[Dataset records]
□ □ □ □ □ □ □
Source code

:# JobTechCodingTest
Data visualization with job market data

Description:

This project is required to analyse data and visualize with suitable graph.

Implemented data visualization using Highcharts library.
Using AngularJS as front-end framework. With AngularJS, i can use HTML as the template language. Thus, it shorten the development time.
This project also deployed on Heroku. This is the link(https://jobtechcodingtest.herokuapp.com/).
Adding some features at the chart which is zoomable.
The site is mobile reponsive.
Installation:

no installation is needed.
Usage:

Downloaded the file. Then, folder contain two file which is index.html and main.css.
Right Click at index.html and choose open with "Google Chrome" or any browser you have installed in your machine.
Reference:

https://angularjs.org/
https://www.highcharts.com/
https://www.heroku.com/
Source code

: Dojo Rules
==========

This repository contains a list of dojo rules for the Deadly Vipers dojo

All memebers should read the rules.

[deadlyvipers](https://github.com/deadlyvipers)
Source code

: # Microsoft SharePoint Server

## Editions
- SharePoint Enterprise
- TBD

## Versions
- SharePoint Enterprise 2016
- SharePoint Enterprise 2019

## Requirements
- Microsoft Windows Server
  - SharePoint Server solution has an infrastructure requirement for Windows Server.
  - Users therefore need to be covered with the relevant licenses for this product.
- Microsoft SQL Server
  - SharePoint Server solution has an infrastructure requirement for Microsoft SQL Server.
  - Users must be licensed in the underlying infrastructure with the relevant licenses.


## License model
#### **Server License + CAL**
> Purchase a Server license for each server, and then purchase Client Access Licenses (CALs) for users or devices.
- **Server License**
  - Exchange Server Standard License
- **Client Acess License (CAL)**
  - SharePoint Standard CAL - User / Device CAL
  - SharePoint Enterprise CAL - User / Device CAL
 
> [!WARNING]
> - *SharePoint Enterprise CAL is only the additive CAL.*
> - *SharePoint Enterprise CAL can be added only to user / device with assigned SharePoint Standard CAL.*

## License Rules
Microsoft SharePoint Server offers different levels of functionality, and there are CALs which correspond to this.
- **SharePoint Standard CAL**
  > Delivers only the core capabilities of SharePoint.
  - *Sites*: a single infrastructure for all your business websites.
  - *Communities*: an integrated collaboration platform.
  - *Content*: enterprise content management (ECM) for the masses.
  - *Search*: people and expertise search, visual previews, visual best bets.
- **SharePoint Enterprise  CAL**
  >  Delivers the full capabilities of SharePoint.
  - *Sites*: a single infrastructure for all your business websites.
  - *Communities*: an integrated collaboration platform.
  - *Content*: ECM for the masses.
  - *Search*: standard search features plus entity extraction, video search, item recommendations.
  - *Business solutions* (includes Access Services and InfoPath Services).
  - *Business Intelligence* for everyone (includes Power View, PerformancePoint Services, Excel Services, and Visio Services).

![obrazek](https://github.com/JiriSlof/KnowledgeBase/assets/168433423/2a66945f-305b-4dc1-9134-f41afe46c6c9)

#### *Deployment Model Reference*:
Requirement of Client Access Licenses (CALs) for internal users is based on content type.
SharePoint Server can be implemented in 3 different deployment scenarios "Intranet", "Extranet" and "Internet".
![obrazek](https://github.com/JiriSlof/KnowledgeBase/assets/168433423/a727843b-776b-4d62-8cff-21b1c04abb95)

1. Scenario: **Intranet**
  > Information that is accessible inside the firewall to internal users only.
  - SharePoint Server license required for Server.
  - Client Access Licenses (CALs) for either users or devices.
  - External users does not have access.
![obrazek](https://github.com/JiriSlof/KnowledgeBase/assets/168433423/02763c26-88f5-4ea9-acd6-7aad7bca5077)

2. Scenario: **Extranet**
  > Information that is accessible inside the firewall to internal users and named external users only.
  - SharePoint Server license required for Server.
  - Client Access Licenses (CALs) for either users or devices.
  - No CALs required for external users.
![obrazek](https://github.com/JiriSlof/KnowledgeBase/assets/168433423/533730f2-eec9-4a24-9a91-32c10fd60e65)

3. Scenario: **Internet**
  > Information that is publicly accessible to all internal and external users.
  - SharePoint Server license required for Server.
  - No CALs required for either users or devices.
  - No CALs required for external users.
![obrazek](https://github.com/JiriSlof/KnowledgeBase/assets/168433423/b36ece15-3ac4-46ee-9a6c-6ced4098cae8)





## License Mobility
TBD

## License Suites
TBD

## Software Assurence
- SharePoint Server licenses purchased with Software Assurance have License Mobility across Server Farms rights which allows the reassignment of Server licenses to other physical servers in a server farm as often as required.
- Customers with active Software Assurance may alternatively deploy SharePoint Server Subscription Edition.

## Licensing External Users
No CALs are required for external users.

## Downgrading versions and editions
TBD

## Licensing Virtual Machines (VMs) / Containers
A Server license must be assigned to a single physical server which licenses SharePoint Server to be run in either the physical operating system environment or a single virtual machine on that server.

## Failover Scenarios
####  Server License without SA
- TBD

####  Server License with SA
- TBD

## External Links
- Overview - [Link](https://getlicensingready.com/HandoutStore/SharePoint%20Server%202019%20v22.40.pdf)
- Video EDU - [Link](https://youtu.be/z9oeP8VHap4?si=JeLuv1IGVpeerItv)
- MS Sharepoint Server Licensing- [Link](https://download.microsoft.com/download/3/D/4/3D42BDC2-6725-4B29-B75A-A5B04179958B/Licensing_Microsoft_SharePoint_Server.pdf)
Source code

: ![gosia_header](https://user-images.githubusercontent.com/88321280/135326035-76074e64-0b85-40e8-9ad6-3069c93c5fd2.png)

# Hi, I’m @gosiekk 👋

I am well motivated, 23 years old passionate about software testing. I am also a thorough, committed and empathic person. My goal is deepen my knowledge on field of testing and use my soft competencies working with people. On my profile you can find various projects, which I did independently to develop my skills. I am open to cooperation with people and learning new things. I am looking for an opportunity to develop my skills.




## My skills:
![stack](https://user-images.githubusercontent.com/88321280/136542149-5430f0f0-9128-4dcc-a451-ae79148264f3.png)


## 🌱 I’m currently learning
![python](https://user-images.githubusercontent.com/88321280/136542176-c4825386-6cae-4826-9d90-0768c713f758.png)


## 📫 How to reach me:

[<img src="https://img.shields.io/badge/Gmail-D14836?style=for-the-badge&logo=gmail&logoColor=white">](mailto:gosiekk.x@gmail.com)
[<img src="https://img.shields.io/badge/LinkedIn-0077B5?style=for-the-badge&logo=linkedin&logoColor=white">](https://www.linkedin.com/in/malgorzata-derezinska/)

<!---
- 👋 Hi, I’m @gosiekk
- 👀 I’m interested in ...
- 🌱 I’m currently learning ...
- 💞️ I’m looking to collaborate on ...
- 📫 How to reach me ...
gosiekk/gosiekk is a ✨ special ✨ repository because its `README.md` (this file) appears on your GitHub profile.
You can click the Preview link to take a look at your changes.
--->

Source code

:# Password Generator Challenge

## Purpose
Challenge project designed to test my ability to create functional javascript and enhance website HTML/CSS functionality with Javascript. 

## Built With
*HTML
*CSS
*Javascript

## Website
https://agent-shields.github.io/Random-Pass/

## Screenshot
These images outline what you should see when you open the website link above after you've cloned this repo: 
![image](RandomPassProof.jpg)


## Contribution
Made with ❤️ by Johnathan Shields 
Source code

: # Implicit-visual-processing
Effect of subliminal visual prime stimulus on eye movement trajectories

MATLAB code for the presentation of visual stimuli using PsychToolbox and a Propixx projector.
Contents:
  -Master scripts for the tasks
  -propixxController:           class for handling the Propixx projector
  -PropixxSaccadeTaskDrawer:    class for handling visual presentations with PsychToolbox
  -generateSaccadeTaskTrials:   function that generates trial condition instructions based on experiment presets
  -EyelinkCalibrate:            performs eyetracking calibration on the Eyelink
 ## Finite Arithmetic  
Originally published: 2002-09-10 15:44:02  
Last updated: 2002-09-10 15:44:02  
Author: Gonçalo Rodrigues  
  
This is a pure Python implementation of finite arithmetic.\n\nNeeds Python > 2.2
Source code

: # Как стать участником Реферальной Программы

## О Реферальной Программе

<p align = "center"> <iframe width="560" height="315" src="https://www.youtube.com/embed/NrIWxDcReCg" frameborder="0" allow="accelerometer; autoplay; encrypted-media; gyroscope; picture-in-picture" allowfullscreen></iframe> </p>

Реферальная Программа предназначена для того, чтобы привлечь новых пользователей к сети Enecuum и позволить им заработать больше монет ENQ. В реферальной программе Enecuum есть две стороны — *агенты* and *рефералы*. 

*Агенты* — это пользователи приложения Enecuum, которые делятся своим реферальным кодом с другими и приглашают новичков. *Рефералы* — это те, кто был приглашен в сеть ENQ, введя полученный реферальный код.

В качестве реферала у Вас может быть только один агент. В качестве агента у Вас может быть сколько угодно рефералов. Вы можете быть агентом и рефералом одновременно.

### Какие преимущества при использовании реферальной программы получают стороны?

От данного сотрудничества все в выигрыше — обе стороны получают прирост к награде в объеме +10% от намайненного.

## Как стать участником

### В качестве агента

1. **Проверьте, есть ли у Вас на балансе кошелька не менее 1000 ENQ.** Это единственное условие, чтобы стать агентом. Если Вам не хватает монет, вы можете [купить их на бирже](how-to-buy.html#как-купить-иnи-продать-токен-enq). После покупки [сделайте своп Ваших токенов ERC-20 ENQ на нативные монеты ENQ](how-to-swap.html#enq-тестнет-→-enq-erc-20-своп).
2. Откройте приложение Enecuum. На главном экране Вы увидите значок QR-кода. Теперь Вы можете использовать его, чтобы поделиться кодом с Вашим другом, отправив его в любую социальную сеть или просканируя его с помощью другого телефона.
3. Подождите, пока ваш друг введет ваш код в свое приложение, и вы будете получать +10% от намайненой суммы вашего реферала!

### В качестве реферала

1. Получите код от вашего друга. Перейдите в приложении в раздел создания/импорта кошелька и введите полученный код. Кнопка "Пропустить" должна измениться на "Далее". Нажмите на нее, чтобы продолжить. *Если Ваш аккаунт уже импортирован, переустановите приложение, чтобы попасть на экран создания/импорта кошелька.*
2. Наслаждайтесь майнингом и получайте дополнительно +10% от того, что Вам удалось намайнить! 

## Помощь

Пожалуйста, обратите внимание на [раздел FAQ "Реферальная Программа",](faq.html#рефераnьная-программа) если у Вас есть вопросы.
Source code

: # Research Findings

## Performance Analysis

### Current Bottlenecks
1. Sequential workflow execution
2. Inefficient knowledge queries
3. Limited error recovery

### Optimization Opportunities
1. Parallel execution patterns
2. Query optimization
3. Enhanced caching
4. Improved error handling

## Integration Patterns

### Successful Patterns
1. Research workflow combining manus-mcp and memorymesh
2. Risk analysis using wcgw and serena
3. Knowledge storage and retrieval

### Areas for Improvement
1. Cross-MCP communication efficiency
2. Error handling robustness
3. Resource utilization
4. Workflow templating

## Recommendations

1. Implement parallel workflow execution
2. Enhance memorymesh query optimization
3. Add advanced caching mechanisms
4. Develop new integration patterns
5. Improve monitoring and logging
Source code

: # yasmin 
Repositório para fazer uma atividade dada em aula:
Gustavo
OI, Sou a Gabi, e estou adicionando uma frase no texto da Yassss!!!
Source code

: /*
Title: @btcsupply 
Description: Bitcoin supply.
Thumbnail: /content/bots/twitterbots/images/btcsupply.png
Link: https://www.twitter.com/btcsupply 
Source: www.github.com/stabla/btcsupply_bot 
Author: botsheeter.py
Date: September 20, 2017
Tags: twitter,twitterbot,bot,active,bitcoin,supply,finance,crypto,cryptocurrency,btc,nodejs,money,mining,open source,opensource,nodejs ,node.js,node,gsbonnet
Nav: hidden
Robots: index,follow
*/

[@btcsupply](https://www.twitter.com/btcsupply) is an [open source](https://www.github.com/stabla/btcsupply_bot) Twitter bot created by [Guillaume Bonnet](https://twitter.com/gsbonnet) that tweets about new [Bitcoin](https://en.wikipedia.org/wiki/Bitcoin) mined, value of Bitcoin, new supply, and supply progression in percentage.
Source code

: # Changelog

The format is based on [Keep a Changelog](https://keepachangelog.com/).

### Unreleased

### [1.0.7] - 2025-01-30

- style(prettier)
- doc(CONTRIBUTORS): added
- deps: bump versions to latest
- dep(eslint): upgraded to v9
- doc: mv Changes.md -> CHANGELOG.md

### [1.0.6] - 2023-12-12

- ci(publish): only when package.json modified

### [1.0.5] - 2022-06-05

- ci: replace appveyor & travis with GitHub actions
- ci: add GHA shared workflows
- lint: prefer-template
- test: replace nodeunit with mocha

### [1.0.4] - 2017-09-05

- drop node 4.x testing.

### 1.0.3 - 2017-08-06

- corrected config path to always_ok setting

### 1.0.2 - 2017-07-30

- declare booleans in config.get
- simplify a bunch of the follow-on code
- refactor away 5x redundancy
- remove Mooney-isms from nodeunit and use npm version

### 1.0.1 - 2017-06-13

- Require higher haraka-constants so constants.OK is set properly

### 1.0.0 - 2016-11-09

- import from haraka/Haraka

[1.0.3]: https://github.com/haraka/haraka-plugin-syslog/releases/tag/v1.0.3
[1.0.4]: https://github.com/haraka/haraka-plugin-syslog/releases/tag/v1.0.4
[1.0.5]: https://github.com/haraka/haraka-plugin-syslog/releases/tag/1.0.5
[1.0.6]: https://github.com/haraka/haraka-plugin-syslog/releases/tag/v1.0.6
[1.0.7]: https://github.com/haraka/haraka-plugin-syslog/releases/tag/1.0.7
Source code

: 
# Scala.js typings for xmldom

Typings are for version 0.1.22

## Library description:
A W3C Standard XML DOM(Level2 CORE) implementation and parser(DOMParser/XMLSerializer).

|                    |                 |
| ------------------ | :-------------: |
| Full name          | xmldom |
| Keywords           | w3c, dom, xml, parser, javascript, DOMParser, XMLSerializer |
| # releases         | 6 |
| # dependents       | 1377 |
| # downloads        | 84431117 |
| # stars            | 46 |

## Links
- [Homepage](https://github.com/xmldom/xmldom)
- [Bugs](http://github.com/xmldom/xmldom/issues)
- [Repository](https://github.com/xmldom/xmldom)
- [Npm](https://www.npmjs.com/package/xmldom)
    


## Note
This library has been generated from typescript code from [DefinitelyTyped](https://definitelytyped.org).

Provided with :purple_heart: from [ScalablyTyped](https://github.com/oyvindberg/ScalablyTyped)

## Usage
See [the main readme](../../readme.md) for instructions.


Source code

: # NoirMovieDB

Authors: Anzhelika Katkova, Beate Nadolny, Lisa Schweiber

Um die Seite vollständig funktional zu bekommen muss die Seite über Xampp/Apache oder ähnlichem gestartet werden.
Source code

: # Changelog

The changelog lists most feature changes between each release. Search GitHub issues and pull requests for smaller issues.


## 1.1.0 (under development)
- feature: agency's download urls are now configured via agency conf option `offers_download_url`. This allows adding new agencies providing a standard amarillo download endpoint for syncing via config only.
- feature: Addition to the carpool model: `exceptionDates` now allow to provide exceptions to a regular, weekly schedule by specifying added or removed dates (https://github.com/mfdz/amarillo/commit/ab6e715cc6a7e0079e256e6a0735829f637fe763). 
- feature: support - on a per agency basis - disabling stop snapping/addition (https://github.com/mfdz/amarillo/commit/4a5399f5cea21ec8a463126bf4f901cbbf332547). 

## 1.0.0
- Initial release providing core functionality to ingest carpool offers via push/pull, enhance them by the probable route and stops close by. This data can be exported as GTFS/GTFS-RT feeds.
□ □ □ □ □ □ □
● **ABOUT THIS TASK**: Beginning at the line with "## О Реферальной Программе" and ending at the line with "3. Подождите, пока", reproduce each line of the data above exactly, and add no other lines.

● **WRITTEN ANSWER**:
## О Реферальной Программе

<p align = "center"> <iframe width="560" height="315" src="https://www.youtube.com/embed/NrIWxDcReCg" frameborder="0" allow="accelerometer; autoplay; encrypted-media; gyroscope; picture-in-picture" allowfullscreen></iframe> </p>

Реферальная Программа предназначена для того, чтобы привлечь новых пользователей к сети Enecuum и позволить им заработать больше монет ENQ. В реферальной программе Enecuum есть две стороны — *агенты* and *рефералы*. 

*Агенты* — это пользователи приложения Enecuum, которые делятся своим реферальным кодом с другими и приглашают новичков. *Рефералы* — это те, кто был приглашен в сеть ENQ, введя полученный реферальный код.

В качестве реферала у Вас может быть только один агент. В качестве агента у Вас может быть сколько угодно рефералов. Вы можете быть агентом и рефералом одновременно.

### Какие преимущества при использовании реферальной программы получают стороны?

От данного сотрудничества все в выигрыше — обе стороны получают прирост к награде в объеме +10% от намайненного.

## Как стать участником

### В качестве агента

1. **Проверьте, есть ли у Вас на балансе кошелька не менее 1000 ENQ.** Это единственное условие, чтобы стать агентом. Если Вам не хватает монет, вы можете [купить их на бирже](how-to-buy.html#как-купить-иnи-продать-токен-enq). После покупки [сделайте своп Ваших токенов ERC-20 ENQ на нативные монеты ENQ](how-to-swap.html#enq-тестнет-→-enq-erc-20-своп).
2. Откройте приложение Enecuum. На главном экране Вы увидите значок QR-кода. Теперь Вы можете использовать его, чтобы поделиться кодом с Вашим другом, отправив его в любую социальную сеть или просканируя его с помощью другого телефона.
3. Подождите, пока ваш друг введет ваш код в свое приложение, и вы будете получать +10% от намайненой суммы вашего реферала!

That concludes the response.